[Records from a collection]

▬▬▬▬▬▬

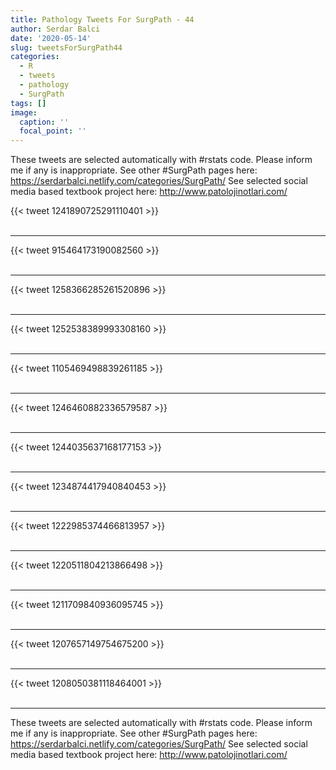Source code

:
 ```yaml
---
title: Pathology Tweets For SurgPath - 44
author: Serdar Balci
date: '2020-05-14'
slug: tweetsForSurgPath44
categories:
  - R
  - tweets
  - pathology
  - SurgPath
tags: []
image:
  caption: ''
  focal_point: ''
---
```



These tweets are selected automatically with #rstats code. Please inform me if any is inappropriate.
See other #SurgPath pages here: https://serdarbalci.netlify.com/categories/SurgPath/ 
See selected social media based textbook project here: http://www.patolojinotlari.com/

{{< tweet 1241890725291110401 >}}
<br>
<br>
<hr>
{{< tweet 915464173190082560 >}}
<br>
<br>
<hr>
{{< tweet 1258366285261520896 >}}
<br>
<br>
<hr>
{{< tweet 1252538389993308160 >}}
<br>
<br>
<hr>
{{< tweet 1105469498839261185 >}}
<br>
<br>
<hr>
{{< tweet 1246460882336579587 >}}
<br>
<br>
<hr>
{{< tweet 1244035637168177153 >}}
<br>
<br>
<hr>
{{< tweet 1234874417940840453 >}}
<br>
<br>
<hr>
{{< tweet 1222985374466813957 >}}
<br>
<br>
<hr>
{{< tweet 1220511804213866498 >}}
<br>
<br>
<hr>
{{< tweet 1211709840936095745 >}}
<br>
<br>
<hr>
{{< tweet 1207657149754675200 >}}
<br>
<br>
<hr>
{{< tweet 1208050381118464001 >}}
<br>
<br>
<hr>


These tweets are selected automatically with #rstats code. Please inform me if any is inappropriate.
See other #SurgPath pages here: https://serdarbalci.netlify.com/categories/SurgPath/ 
See selected social media based textbook project here: http://www.patolojinotlari.com/
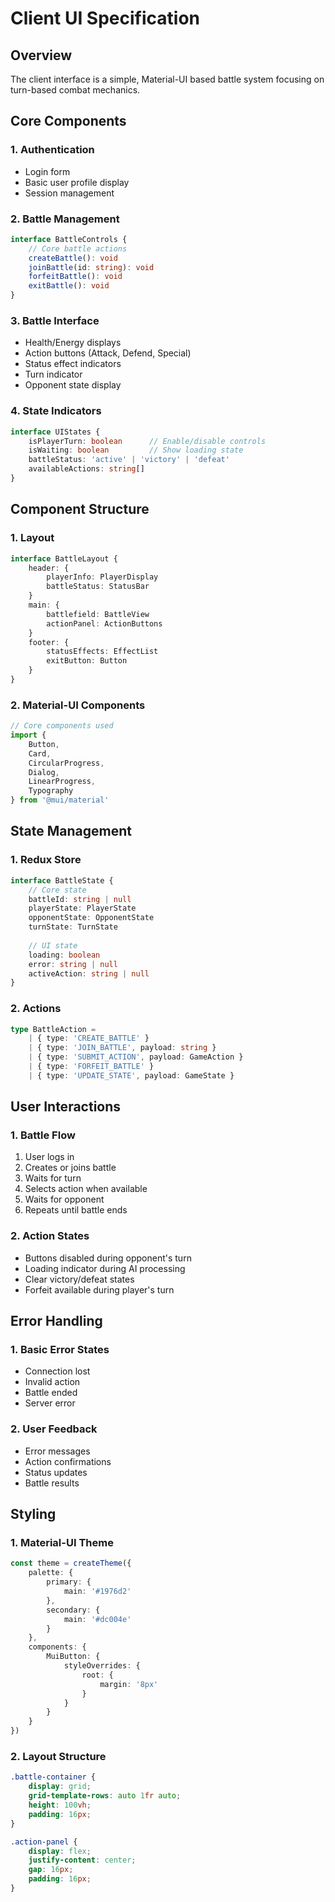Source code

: # Client UI Specification

## Overview

The client interface is a simple, Material-UI based battle system focusing on turn-based combat mechanics.

## Core Components

### 1. Authentication
- Login form
- Basic user profile display
- Session management

### 2. Battle Management
```typescript
interface BattleControls {
    // Core battle actions
    createBattle(): void
    joinBattle(id: string): void
    forfeitBattle(): void
    exitBattle(): void
}
```

### 3. Battle Interface
- Health/Energy displays
- Action buttons (Attack, Defend, Special)
- Status effect indicators
- Turn indicator
- Opponent state display

### 4. State Indicators
```typescript
interface UIStates {
    isPlayerTurn: boolean      // Enable/disable controls
    isWaiting: boolean         // Show loading state
    battleStatus: 'active' | 'victory' | 'defeat'
    availableActions: string[]
}
```

## Component Structure

### 1. Layout
```typescript
interface BattleLayout {
    header: {
        playerInfo: PlayerDisplay
        battleStatus: StatusBar
    }
    main: {
        battlefield: BattleView
        actionPanel: ActionButtons
    }
    footer: {
        statusEffects: EffectList
        exitButton: Button
    }
}
```

### 2. Material-UI Components
```typescript
// Core components used
import {
    Button,
    Card,
    CircularProgress,
    Dialog,
    LinearProgress,
    Typography
} from '@mui/material'
```

## State Management

### 1. Redux Store
```typescript
interface BattleState {
    // Core state
    battleId: string | null
    playerState: PlayerState
    opponentState: OpponentState
    turnState: TurnState
    
    // UI state
    loading: boolean
    error: string | null
    activeAction: string | null
}
```

### 2. Actions
```typescript
type BattleAction =
    | { type: 'CREATE_BATTLE' }
    | { type: 'JOIN_BATTLE', payload: string }
    | { type: 'SUBMIT_ACTION', payload: GameAction }
    | { type: 'FORFEIT_BATTLE' }
    | { type: 'UPDATE_STATE', payload: GameState }
```

## User Interactions

### 1. Battle Flow
1. User logs in
2. Creates or joins battle
3. Waits for turn
4. Selects action when available
5. Waits for opponent
6. Repeats until battle ends

### 2. Action States
- Buttons disabled during opponent's turn
- Loading indicator during AI processing
- Clear victory/defeat states
- Forfeit available during player's turn

## Error Handling

### 1. Basic Error States
- Connection lost
- Invalid action
- Battle ended
- Server error

### 2. User Feedback
- Error messages
- Action confirmations
- Status updates
- Battle results

## Styling

### 1. Material-UI Theme
```typescript
const theme = createTheme({
    palette: {
        primary: {
            main: '#1976d2'
        },
        secondary: {
            main: '#dc004e'
        }
    },
    components: {
        MuiButton: {
            styleOverrides: {
                root: {
                    margin: '8px'
                }
            }
        }
    }
})
```

### 2. Layout Structure
```css
.battle-container {
    display: grid;
    grid-template-rows: auto 1fr auto;
    height: 100vh;
    padding: 16px;
}

.action-panel {
    display: flex;
    justify-content: center;
    gap: 16px;
    padding: 16px;
}
```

▬▬▬▬▬▬

Instructions to follow:
Only lines that include "string" belong in the answer; return them from the entries above.

Response box:
    joinBattle(id: string): void
    availableActions: string[]
    battleId: string | null
    error: string | null
    activeAction: string | null
    | { type: 'JOIN_BATTLE', payload: string }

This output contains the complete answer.